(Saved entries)
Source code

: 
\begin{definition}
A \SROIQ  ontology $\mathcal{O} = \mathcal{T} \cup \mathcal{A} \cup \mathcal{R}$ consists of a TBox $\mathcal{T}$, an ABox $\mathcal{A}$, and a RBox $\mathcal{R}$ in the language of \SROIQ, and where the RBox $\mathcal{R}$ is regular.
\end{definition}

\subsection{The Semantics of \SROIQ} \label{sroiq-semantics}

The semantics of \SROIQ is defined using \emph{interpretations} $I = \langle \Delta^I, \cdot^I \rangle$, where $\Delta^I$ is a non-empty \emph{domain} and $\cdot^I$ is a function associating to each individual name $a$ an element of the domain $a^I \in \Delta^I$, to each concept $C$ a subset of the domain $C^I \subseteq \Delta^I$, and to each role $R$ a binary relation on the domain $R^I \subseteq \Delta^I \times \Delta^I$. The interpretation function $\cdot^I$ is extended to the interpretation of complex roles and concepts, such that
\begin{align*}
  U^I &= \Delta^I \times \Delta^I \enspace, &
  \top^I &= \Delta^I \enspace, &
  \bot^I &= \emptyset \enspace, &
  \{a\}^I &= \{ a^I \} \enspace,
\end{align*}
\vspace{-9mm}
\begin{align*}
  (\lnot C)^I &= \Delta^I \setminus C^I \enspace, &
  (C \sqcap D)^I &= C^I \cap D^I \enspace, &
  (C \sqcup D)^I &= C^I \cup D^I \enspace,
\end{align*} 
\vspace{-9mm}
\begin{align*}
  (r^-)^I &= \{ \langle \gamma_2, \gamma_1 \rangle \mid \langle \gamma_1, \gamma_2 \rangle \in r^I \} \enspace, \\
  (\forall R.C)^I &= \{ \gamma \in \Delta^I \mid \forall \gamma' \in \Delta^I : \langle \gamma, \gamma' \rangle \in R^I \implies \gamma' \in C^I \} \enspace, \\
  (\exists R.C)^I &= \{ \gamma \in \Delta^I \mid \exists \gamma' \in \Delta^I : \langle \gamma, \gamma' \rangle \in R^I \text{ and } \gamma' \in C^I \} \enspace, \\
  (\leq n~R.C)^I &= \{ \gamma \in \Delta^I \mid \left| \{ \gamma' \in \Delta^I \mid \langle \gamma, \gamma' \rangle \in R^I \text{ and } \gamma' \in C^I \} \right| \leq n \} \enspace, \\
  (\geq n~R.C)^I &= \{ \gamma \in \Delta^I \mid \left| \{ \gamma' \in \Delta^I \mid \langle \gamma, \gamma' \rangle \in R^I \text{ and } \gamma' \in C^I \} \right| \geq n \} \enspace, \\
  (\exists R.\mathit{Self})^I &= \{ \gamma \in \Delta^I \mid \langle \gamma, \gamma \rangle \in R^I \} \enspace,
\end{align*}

## Aim of the task
Output the complete set of records word for word.

## Reply
Source code

: 
\begin{definition}
A \SROIQ  ontology $\mathcal{O} = \mathcal{T} \cup \mathcal{A} \cup \mathcal{R}$ consists of a TBox $\mathcal{T}$, an ABox $\mathcal{A}$, and a RBox $\mathcal{R}$ in the language of \SROIQ, and where the RBox $\mathcal{R}$ is regular.
\end{definition}

\subsection{The Semantics of \SROIQ} \label{sroiq-semantics}

The semantics of \SROIQ is defined using \emph{interpretations} $I = \langle \Delta^I, \cdot^I \rangle$, where $\Delta^I$ is a non-empty \emph{domain} and $\cdot^I$ is a function associating to each individual name $a$ an element of the domain $a^I \in \Delta^I$, to each concept $C$ a subset of the domain $C^I \subseteq \Delta^I$, and to each role $R$ a binary relation on the domain $R^I \subseteq \Delta^I \times \Delta^I$. The interpretation function $\cdot^I$ is extended to the interpretation of complex roles and concepts, such that
\begin{align*}
  U^I &= \Delta^I \times \Delta^I \enspace, &
  \top^I &= \Delta^I \enspace, &
  \bot^I &= \emptyset \enspace, &
  \{a\}^I &= \{ a^I \} \enspace,
\end{align*}
\vspace{-9mm}
\begin{align*}
  (\lnot C)^I &= \Delta^I \setminus C^I \enspace, &
  (C \sqcap D)^I &= C^I \cap D^I \enspace, &
  (C \sqcup D)^I &= C^I \cup D^I \enspace,
\end{align*} 
\vspace{-9mm}
\begin{align*}
  (r^-)^I &= \{ \langle \gamma_2, \gamma_1 \rangle \mid \langle \gamma_1, \gamma_2 \rangle \in r^I \} \enspace, \\
  (\forall R.C)^I &= \{ \gamma \in \Delta^I \mid \forall \gamma' \in \Delta^I : \langle \gamma, \gamma' \rangle \in R^I \implies \gamma' \in C^I \} \enspace, \\
  (\exists R.C)^I &= \{ \gamma \in \Delta^I \mid \exists \gamma' \in \Delta^I : \langle \gamma, \gamma' \rangle \in R^I \text{ and } \gamma' \in C^I \} \enspace, \\
  (\leq n~R.C)^I &= \{ \gamma \in \Delta^I \mid \left| \{ \gamma' \in \Delta^I \mid \langle \gamma, \gamma' \rangle \in R^I \text{ and } \gamma' \in C^I \} \right| \leq n \} \enspace, \\
  (\geq n~R.C)^I &= \{ \gamma \in \Delta^I \mid \left| \{ \gamma' \in \Delta^I \mid \langle \gamma, \gamma' \rangle \in R^I \text{ and } \gamma' \in C^I \} \right| \geq n \} \enspace, \\
  (\exists R.\mathit{Self})^I &= \{ \gamma \in \Delta^I \mid \langle \gamma, \gamma \rangle \in R^I \} \enspace,
\end{align*}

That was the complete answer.